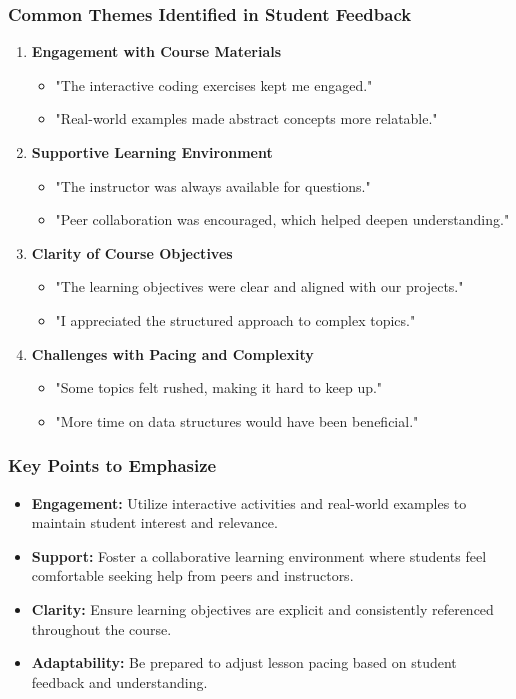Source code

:\documentclass{beamer}
\begin{document}
\begin{frame}[fragile]
    \frametitle{Common Themes Identified in Student Feedback}
    
    \begin{enumerate}
        \item \textbf{Engagement with Course Materials}
        \begin{itemize}
            \item "The interactive coding exercises kept me engaged."
            \item "Real-world examples made abstract concepts more relatable."
        \end{itemize}
        
        \item \textbf{Supportive Learning Environment}
        \begin{itemize}
            \item "The instructor was always available for questions."
            \item "Peer collaboration was encouraged, which helped deepen understanding."
        \end{itemize}
        
        \item \textbf{Clarity of Course Objectives}
        \begin{itemize}
            \item "The learning objectives were clear and aligned with our projects."
            \item "I appreciated the structured approach to complex topics."
        \end{itemize}
        
        \item \textbf{Challenges with Pacing and Complexity}
        \begin{itemize}
            \item "Some topics felt rushed, making it hard to keep up."
            \item "More time on data structures would have been beneficial."
        \end{itemize}
    \end{enumerate}
\end{frame}

\begin{frame}[fragile]
    \frametitle{Key Points to Emphasize}
    \begin{itemize}
        \item \textbf{Engagement:} Utilize interactive activities and real-world examples to maintain student interest and relevance.
        \item \textbf{Support:} Foster a collaborative learning environment where students feel comfortable seeking help from peers and instructors.
        \item \textbf{Clarity:} Ensure learning objectives are explicit and consistently referenced throughout the course.
        \item \textbf{Adaptability:} Be prepared to adjust lesson pacing based on student feedback and understanding.
    \end{itemize}
\end{frame}
\end{document}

+ + +

Every line from the top of the records above to the line with "felt rushed, making", inclusive, should be duplicated exactly, minus the pictures.

Source code

:\documentclass{beamer}
\begin{document}
\begin{frame}[fragile]
    \frametitle{Common Themes Identified in Student Feedback}
    
    \begin{enumerate}
        \item \textbf{Engagement with Course Materials}
        \begin{itemize}
            \item "The interactive coding exercises kept me engaged."
            \item "Real-world examples made abstract concepts more relatable."
        \end{itemize}
        
        \item \textbf{Supportive Learning Environment}
        \begin{itemize}
            \item "The instructor was always available for questions."
            \item "Peer collaboration was encouraged, which helped deepen understanding."
        \end{itemize}
        
        \item \textbf{Clarity of Course Objectives}
        \begin{itemize}
            \item "The learning objectives were clear and aligned with our projects."
            \item "I appreciated the structured approach to complex topics."
        \end{itemize}
        
        \item \textbf{Challenges with Pacing and Complexity}
        \begin{itemize}
            \item "Some topics felt rushed, making it hard to keep up."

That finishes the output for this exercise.